Page compression uses an algorithm called “deduplication.” When deduplicating, as the name implies, SQL Server looks for duplicate values that appear again and again within the data page. For example, the table HumanResources.Employee in the AdventureWorks2012 database contains an nvarchar(50) column called JobTitle. This column contains many duplicate values—things like “Design Engineer” and Research and Development Manager.” These values might appear many times on a single data page. Using page compression, SQL Server can remove such duplicate values within a data page by replacing each duplicate value with a tiny pointer to a single appearance of the full value. (Incidentally, this is known as “dictionary-based compression.”)
By comparison, row compression does not actually use a compression algorithm per se. Instead, when row compression is enabled, SQL Server simply removes any extra, unused bytes in a fixed data type column, such as a CHAR(50) column.

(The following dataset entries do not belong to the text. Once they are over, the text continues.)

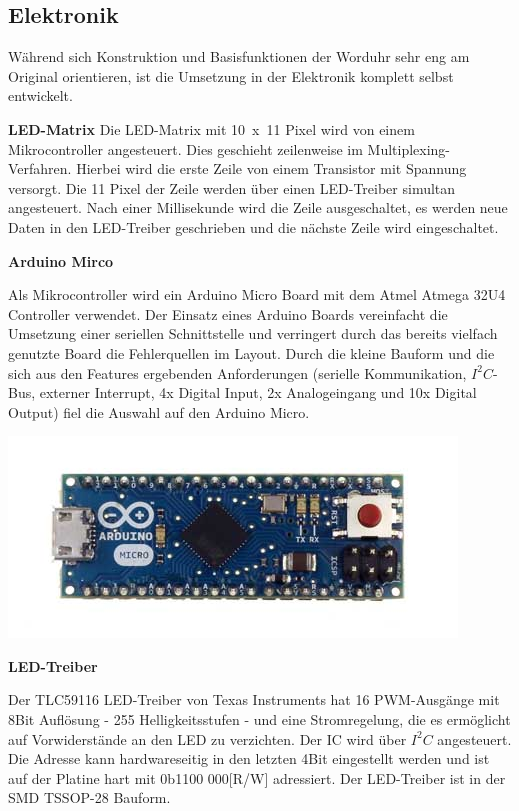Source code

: \begin{multicols}{2}
\section{Elektronik}
\label{sec:Elektronik}
Während sich Konstruktion und Basisfunktionen der Worduhr sehr eng am Original orientieren, ist die Umsetzung in der Elektronik komplett selbst entwickelt.

\textbf{LED-Matrix} Die LED-Matrix mit 10~x~11 Pixel wird von einem Mikrocontroller angesteuert. Dies geschieht zeilenweise im Multiplexing-Verfahren. Hierbei wird die erste Zeile von einem Transistor mit Spannung versorgt. Die 11 Pixel der Zeile werden über einen LED-Treiber simultan angesteuert. Nach einer Millisekunde wird die Zeile ausgeschaltet, es werden neue Daten in den LED-Treiber geschrieben und die nächste Zeile wird eingeschaltet. 

\textbf{Arduino Mirco}

Als Mikrocontroller wird ein Arduino Micro Board mit dem Atmel Atmega 32U4 Controller verwendet. Der Einsatz eines Arduino Boards vereinfacht die Umsetzung einer seriellen Schnittstelle und verringert durch das bereits vielfach genutzte Board die Fehlerquellen im Layout. Durch die kleine Bauform und die sich aus den Features ergebenden Anforderungen (serielle Kommunikation, $I^{2}C$-Bus, externer Interrupt, 4x Digital Input, 2x Analogeingang und 10x Digital Output) fiel die Auswahl auf den Arduino Micro.

\includegraphics[width=\columnwidth]{Abbildungen/Elektronik/ArduinoMicro}

\textbf{LED-Treiber}

Der TLC59116 LED-Treiber von Texas Instruments hat 16 PWM-Ausgänge mit 8Bit Auflösung - 255 Helligkeitsstufen - und eine Stromregelung, die es ermöglicht auf Vorwiderstände an den LED zu verzichten. Der IC wird über $I^{2}C$ angesteuert. Die Adresse kann hardwareseitig in den letzten 4Bit eingestellt werden und ist auf der Platine hart mit 0b1100 000[R/W] adressiert. Der LED-Treiber ist in der SMD TSSOP-28 Bauform.


\end{multicols}
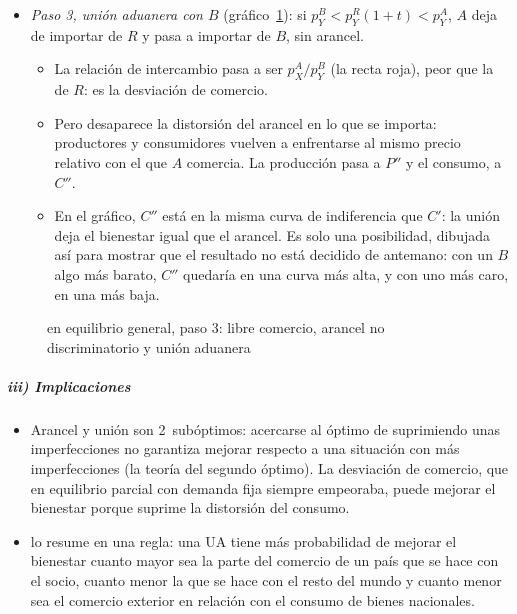 \documentclass[11pt]{article}
\begin{document}
\begin{itemize}
\item \emph{Paso 3, unión aduanera con $B$} (gráfico~\ref{fig:lipsey-eg}): si $p_Y^B<p_Y^R(1+t)<p_Y^A$, $A$ deja de importar de $R$ y pasa a importar de $B$, sin arancel.
  \begin{itemize}
  \item La relación de intercambio pasa a ser $p_X^A/p_Y^B$ (la recta roja), peor que la de $R$: es la desviación de comercio.
  \item Pero desaparece la distorsión del arancel en lo que se importa: productores y consumidores vuelven a enfrentarse al mismo precio relativo con el que $A$ comercia. La producción pasa a $P''$ y el consumo, a $C''$.
  \item En el gráfico, $C''$ está en la misma curva de indiferencia que $C'$: la unión deja el bienestar igual que el arancel. Es solo una posibilidad, dibujada así para mostrar que el resultado no está decidido de antemano: con un $B$ algo más barato, $C''$ quedaría en una curva más alta, y con uno más caro, en una más baja.
  \end{itemize}
\end{itemize}

\begin{figure}[H]
\centering
\caption{ en equilibrio general, paso 3: libre comercio, arancel no discriminatorio y unión aduanera}\label{fig:lipsey-eg}
\end{figure}

\subparagraph{iii) Implicaciones}

\begin{itemize}
\item Arancel y unión son 2~subóptimos: acercarse al óptimo de  suprimiendo unas imperfecciones no garantiza mejorar respecto a una situación con más imperfecciones (la teoría del segundo óptimo). La desviación de comercio, que en equilibrio parcial con demanda fija siempre empeoraba, puede mejorar el bienestar porque suprime la distorsión del consumo.
\item \textcite{Lipsey1960Customs} lo resume en una regla: una UA tiene más probabilidad de mejorar el bienestar cuanto mayor sea la parte del comercio de un país que se hace con el socio, cuanto menor la que se hace con el resto del mundo y cuanto menor sea el comercio exterior en relación con el consumo de bienes nacionales.
\end{itemize}
\end{document}
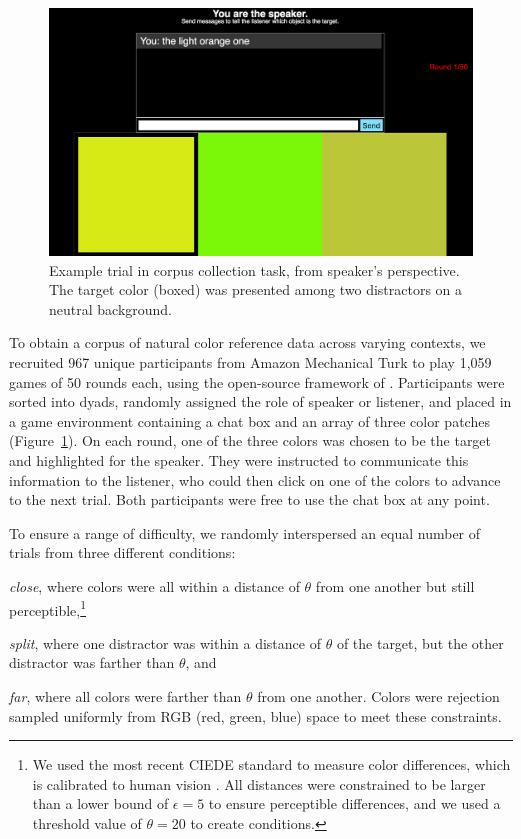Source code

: \documentclass[11pt,letterpaper]{article}
\renewcommand{\|}{\mid}
\newcommand{\figref}[1]{Figure~\ref{#1}}
\newcommand{\cond}{\emph}
\begin{document}
\begin{figure}
\includegraphics[scale = .2]{figures/speakerView.png}
\caption{Example trial in corpus collection task, from speaker's
  perspective. The target color (boxed) was presented among two distractors on a neutral background.}
\label{fig:taskScreenshot}
\end{figure}
To obtain a corpus of natural color reference data across varying
contexts, we recruited 967 unique participants from Amazon
Mechanical Turk to play 1,059 games of 50 rounds each, using the open-source framework of
.
Participants were sorted into dyads, randomly assigned the role of speaker or listener,
and placed in a game environment containing a chat box and an array of three color patches
(\figref{fig:taskScreenshot}).
On each round, one of the three colors was chosen to be the target and
highlighted for the speaker. They were instructed to communicate this
information to the listener, who could then click on one of the colors
to advance to the next trial. Both participants were free to use the
chat box at any point.


To ensure a range of difficulty, we randomly interspersed an equal
number of trials from three different conditions:
%
\begin{enumerate*}[label=\arabic*)]%
\item \cond{close}, where colors were all within a distance of
  $\theta$ from one another but still perceptible,\footnote{We used the
    most recent CIEDE standard to measure color differences, which is
    calibrated to human vision \cite{SharmaWuDalal05_DeltaE}. All
    distances were constrained to be larger than a lower bound of
    $\epsilon = 5$ to ensure perceptible differences, and we used a
    threshold value of $\theta = 20$ to create conditions.}
\item \cond{split}, where one distractor was within a distance of
  $\theta$ of the target, but the other distractor was farther than
  $\theta$, and
\item \cond{far}, where all colors were farther than $\theta$ from one
  another. Colors were rejection sampled uniformly from RGB (red,
  green, blue) space to meet these constraints.
\end{enumerate*}
\end{document}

Page and row compression are not compatible, but by enabling page compression SQL Server automatically includes row compression. You can also specify compression per partition, so partitioned tables could have multiple compression specifications at once.
Using the Data Compression Wizard to Compress Space
The Data Compression Wizard can be used to analyze and compress space associated with a table stored in a heap or clustered index structure. In addition, it can also support compression tables using nonclustered index and index views. Finally, if the table is partitioned, a DBA can compress portions of the tables, and various partitions do not have to maintain the same compressed settings.
The Data Compression Wizard can be invoked by right-clicking any table or index and selecting Storage and then Manage Compression. The first step is to select the compression type based on a partition number, or you can choose to use the same compression for all partitions. The compression options include Row, Page, or None, indicating no compression.
The next step is to click the Calculate button to review the disk cost savings. The cost savings will be displayed in the Requested Compressed Space column based on a partition number. This is displayed in Figure 3.14. The final step includes selecting an output option. It is possible to create a script, run immediately, or schedule the task to commence at a later time.
Figure 3.14. Specifying the compression type with the Data Compression Wizard.
Data Compression with Transact SQL
For those of you who do not like using a GUI, the following examples outline the default syntax for compressing data with Transact-SQL.
Creating a Table with Row Compression Enabled
CREATE TABLE <Table Name> (<Column 1. int, <Column 2> nvarchar(50) ) WITH (DATA_COMPRESSION = ROW); GO
Creating a Table with Page Compression Enabled
CREATE TABLE <Table Name> (<Column 1. int, <Column 2> nvarchar(50) ) WITH (DATA_COMPRESSION = PAGE); GO
The following Transact-SQL syntax illustrates compressing the Sales Order Detail table in the AdventureWorks2012 database by the page compression setting:
USE [AdventureWorks2012] ALTER TABLE [Sales].[SalesOrderDetail] REBUILD PARTITION = ALL WITH (DATA_COMPRESSION = PAGE )
You can monitor compression activity with the performance counters Page Compression Attempts/sec and Page Compressed/sec found in the SQL Server Access Methods Object. For example, this Transact-SQL code will query both counters:
SELECT cntr_value FROM sys.dm_os_performance_counters WHERE counter_name LIKE 'Page Compression%'
As mentioned earlier, compression is included only in the Enterprise Edition of SQL Server. Compression technologies dramatically cut I/O requests and storage; however, the storage gained is typically at the cost of added CPU activity. Therefore, it is strongly advised that you test before implementing data compression in a production workload scenario. In most transaction processing scenarios, SQL Server has CPU to spare and sorely needs more I/O throughput. However, occasionally the improvement to I/O performance is not big enough to warrant the lost CPU. Test to ensure that performance is not negatively impacted.